5. How have emissions from motor vehicle sources changed from 1999–2008 in San Antonio?

SanAntonioMotor <- subset(NEI, NEI$fips == "48029" & NEI$type == "ON-ROAD")
SanAntonioMotorAGG <- aggregate(Emissions ~ year, SanAntonioMotor, sum)

ggplot(SanAntonioMotorAGG, aes(year, Emissions)) +
      geom_line(col = "steelblue3") +
      geom_point(col = "steelblue3") +
      ggtitle(expression("San Antonio " ~ PM[2.5] ~ "Motor Vehicle Emissions by Year")) +
      xlab("Year") +
      ylab(expression(~PM[2.5]~ "Motor Vehicle Emissions"))

6. Compare emissions from motor vehicle sources in San Antonio with emissions from motor vehicle sources in Los Angeles County, California (fips==“06037”). Which city has seen greater changes over time in motor vehicle emissions?

SanAnLosAngelesMotors <- subset(NEI, NEI$fips %in% c("48029","06037") & NEI$type == "ON-ROAD")
SanAnLosAngelesMotorsAGG <- aggregate(Emissions ~ year + fips, SanAnLosAngelesMotors, sum)
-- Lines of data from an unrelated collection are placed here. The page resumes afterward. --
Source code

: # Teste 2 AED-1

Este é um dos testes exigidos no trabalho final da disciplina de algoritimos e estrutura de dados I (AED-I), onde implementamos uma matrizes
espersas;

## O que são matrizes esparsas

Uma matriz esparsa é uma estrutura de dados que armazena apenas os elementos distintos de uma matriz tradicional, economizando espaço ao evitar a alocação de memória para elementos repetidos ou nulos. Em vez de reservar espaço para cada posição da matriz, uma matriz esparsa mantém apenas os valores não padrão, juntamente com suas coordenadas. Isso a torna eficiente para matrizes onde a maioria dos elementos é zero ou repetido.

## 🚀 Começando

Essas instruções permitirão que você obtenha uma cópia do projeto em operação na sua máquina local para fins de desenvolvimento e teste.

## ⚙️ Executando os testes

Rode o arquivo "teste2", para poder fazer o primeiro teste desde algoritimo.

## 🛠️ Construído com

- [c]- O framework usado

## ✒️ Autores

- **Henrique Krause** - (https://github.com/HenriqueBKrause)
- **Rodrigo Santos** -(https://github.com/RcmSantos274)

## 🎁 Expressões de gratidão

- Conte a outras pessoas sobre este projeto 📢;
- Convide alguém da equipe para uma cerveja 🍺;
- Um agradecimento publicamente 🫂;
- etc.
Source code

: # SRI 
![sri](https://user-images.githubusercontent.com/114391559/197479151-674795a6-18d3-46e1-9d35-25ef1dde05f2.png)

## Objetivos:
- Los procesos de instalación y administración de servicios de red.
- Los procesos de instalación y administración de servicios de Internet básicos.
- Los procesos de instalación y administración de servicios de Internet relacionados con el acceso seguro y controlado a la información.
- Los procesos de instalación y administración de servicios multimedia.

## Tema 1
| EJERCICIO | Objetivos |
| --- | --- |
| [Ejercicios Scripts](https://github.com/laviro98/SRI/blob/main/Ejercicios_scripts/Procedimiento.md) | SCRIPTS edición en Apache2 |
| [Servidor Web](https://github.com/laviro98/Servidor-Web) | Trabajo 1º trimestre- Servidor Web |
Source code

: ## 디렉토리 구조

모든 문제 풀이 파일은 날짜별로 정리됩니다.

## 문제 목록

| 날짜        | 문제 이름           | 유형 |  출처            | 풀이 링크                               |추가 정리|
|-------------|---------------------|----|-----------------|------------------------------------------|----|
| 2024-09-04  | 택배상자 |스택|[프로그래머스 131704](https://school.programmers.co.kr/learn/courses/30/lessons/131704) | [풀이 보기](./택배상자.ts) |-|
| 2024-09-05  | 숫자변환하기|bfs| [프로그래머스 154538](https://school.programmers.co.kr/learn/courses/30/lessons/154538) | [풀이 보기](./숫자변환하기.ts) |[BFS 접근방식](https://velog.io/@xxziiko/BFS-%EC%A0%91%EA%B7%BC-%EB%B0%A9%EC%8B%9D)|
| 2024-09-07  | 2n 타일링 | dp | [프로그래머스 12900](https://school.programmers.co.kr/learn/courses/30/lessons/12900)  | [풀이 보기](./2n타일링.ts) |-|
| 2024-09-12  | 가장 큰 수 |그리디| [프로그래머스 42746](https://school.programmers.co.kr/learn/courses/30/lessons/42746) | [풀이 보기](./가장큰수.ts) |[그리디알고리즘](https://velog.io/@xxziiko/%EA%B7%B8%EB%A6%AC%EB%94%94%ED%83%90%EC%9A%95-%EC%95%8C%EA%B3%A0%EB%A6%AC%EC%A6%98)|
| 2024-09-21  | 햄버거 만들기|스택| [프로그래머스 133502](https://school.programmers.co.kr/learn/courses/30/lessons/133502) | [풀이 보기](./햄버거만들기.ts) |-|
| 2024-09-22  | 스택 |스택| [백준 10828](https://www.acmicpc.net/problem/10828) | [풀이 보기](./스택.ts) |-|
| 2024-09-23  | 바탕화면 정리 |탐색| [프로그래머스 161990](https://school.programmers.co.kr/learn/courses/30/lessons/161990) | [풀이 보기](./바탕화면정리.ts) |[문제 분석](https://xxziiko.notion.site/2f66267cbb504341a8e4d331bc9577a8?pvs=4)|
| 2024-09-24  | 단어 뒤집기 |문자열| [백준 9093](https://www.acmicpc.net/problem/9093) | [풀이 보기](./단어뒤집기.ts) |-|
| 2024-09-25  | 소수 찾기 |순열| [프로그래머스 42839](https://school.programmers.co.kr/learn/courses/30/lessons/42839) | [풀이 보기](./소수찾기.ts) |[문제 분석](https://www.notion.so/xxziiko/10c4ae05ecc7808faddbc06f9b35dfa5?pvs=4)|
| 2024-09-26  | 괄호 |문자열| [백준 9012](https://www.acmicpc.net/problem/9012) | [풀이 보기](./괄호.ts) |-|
ggplot(SanAnLosAngelesMotorsAGG, aes(year, Emissions, col = fips)) +
      geom_line() +
      geom_point() +
      ggtitle(expression("San Antonio and Los Angeles" ~ PM[2.5] ~ "Motor Vehicle Emissions by Year")) +
      labs(x = "Year", y = expression(~PM[2.5]~ "Motor Vehicle Emissions") ) +
      scale_colour_discrete(name = "City", labels = c("Los Angeles", "San Antonio")) +
      theme(legend.title = element_text(face = "bold"))